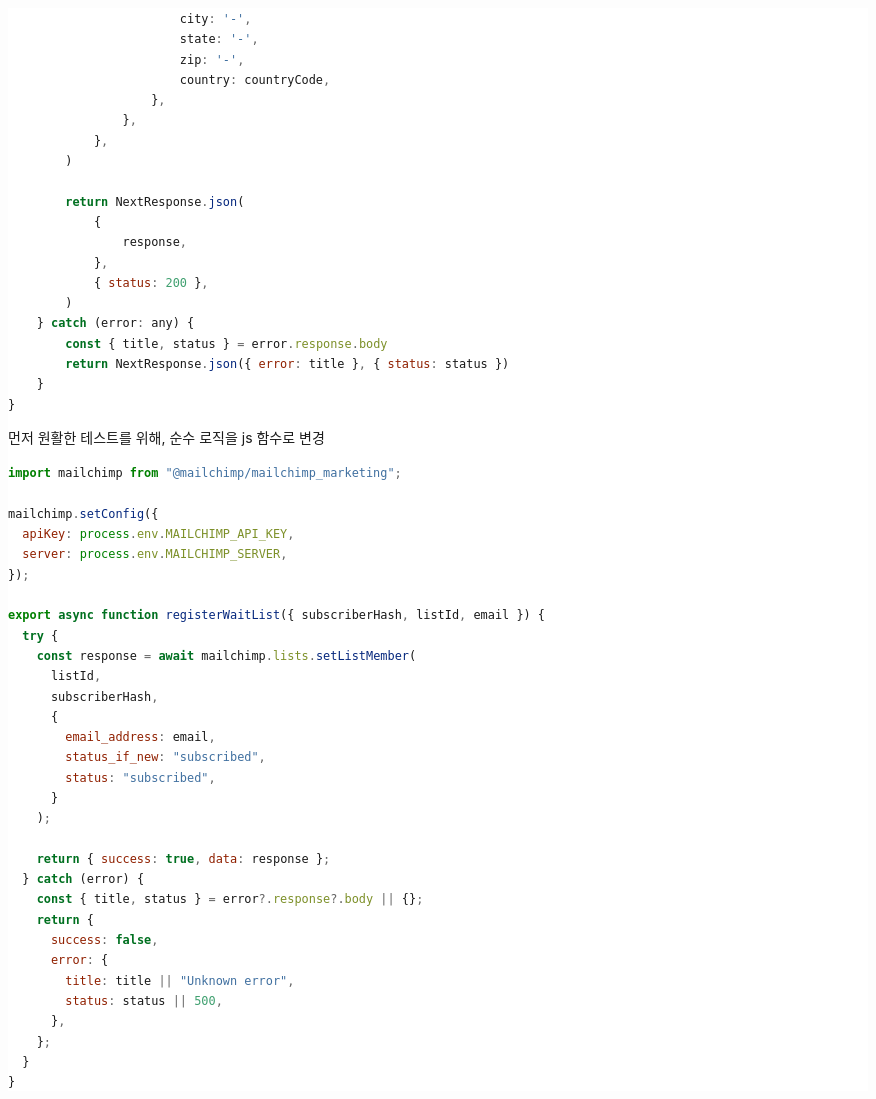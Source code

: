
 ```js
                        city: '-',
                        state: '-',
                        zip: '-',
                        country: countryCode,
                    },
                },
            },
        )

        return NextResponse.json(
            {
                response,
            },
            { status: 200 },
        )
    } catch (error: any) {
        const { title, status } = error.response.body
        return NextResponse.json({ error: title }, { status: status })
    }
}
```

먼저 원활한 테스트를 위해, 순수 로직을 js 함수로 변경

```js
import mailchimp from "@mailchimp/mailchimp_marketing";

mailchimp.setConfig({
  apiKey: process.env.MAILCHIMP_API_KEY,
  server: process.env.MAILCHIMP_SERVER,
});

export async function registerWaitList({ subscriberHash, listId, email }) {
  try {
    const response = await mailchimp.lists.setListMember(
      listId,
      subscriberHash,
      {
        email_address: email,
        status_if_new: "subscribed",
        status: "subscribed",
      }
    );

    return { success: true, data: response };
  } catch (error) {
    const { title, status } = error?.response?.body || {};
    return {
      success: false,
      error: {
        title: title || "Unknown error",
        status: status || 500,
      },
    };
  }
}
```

> [Requirement]: Quote in full the listing given above; the images are to be left out.

> [Written answer]:
Source code

:
 ```js
                        city: '-',
                        state: '-',
                        zip: '-',
                        country: countryCode,
                    },
                },
            },
        )

        return NextResponse.json(
            {
                response,
            },
            { status: 200 },
        )
    } catch (error: any) {
        const { title, status } = error.response.body
        return NextResponse.json({ error: title }, { status: status })
    }
}
```

먼저 원활한 테스트를 위해, 순수 로직을 js 함수로 변경

```js
import mailchimp from "@mailchimp/mailchimp_marketing";

mailchimp.setConfig({
  apiKey: process.env.MAILCHIMP_API_KEY,
  server: process.env.MAILCHIMP_SERVER,
});

export async function registerWaitList({ subscriberHash, listId, email }) {
  try {
    const response = await mailchimp.lists.setListMember(
      listId,
      subscriberHash,
      {
        email_address: email,
        status_if_new: "subscribed",
        status: "subscribed",
      }
    );

    return { success: true, data: response };
  } catch (error) {
    const { title, status } = error?.response?.body || {};
    return {
      success: false,
      error: {
        title: title || "Unknown error",
        status: status || 500,
      },
    };
  }
}
```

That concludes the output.